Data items
===

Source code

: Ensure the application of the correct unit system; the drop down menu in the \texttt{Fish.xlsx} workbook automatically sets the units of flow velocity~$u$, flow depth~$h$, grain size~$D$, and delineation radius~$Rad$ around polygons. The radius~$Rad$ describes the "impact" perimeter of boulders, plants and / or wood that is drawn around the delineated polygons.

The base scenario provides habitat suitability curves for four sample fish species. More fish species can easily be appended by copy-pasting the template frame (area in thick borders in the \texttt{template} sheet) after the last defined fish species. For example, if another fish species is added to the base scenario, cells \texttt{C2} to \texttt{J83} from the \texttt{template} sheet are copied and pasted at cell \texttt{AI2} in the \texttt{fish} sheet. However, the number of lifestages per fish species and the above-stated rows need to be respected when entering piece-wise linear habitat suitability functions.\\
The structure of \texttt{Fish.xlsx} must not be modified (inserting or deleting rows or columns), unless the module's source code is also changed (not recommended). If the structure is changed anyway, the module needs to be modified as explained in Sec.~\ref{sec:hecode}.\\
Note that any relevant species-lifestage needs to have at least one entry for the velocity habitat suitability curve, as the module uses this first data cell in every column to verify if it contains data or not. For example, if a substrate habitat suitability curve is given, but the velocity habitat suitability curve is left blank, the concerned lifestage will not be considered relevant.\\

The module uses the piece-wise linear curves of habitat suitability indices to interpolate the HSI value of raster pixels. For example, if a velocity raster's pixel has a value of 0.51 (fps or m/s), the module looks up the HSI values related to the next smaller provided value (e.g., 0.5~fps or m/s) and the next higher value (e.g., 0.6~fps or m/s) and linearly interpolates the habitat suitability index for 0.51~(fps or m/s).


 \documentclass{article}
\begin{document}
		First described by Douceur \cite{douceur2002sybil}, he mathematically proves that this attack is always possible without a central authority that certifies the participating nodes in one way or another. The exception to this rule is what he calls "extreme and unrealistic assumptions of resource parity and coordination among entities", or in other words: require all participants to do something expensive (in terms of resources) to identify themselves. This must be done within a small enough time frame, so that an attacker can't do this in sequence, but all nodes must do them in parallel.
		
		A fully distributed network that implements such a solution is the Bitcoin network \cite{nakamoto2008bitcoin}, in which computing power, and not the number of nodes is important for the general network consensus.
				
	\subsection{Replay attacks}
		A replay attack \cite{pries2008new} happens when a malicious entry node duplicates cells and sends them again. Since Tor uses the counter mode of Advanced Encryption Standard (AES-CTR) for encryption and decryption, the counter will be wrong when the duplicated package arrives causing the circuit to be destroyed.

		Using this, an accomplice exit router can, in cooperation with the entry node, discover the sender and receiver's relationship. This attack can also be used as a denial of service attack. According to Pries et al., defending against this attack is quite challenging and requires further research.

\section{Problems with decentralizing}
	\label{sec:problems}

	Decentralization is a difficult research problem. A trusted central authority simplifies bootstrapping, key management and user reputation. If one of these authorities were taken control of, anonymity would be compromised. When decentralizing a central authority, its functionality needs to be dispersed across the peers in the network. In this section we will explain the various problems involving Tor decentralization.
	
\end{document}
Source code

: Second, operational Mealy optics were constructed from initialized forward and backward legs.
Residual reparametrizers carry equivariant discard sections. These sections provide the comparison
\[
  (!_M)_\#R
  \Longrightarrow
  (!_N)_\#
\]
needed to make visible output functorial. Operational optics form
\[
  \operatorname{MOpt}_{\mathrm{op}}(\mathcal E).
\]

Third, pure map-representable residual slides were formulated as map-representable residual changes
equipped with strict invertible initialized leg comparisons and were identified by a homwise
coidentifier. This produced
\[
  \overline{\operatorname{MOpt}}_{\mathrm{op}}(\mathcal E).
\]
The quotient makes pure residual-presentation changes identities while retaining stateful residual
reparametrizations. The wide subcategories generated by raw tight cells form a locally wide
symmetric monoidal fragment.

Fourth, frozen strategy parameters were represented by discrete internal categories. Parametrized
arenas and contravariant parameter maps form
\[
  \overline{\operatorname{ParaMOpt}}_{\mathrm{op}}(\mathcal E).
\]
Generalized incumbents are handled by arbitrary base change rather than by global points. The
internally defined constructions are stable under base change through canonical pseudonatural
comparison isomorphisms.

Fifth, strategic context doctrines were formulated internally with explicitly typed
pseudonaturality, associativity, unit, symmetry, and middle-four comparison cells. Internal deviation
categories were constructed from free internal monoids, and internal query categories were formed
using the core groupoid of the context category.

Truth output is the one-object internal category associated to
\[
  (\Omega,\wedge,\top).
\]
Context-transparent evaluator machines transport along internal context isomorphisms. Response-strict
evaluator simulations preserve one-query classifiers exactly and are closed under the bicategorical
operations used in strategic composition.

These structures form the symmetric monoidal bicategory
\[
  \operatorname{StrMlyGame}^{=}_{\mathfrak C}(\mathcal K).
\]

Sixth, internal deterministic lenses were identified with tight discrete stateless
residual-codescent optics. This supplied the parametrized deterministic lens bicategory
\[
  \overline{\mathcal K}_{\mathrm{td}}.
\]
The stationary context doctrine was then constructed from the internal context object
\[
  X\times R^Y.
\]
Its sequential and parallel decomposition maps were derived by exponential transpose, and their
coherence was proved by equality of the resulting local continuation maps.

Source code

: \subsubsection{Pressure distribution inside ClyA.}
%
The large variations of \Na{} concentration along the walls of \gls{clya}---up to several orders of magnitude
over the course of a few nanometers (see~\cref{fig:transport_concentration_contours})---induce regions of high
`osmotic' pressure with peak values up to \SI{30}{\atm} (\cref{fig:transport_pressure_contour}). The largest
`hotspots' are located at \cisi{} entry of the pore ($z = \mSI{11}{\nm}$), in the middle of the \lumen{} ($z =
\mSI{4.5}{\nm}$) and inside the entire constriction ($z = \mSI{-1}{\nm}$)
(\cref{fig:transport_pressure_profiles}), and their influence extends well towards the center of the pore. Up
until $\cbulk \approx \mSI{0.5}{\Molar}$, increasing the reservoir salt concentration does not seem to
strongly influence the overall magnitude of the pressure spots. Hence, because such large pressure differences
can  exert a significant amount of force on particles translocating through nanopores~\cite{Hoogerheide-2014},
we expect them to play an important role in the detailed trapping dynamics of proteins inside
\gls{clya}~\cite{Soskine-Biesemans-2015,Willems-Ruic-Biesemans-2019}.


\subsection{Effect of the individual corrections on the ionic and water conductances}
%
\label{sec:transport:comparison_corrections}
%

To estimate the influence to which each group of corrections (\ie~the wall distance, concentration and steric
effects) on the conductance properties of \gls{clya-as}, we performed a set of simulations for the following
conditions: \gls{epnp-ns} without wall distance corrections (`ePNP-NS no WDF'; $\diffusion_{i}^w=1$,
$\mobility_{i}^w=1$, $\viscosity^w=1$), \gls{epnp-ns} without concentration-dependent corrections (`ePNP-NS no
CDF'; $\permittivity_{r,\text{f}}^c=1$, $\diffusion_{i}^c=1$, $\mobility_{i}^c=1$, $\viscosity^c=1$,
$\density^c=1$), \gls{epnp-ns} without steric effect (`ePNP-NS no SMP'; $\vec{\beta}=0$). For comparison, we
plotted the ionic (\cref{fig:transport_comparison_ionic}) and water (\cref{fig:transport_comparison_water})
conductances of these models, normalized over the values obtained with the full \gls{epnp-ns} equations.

===

### YOUR OBJECTIVE
Tell how many lines above include "their", and add no other text.

### EXPECTED ANSWER
2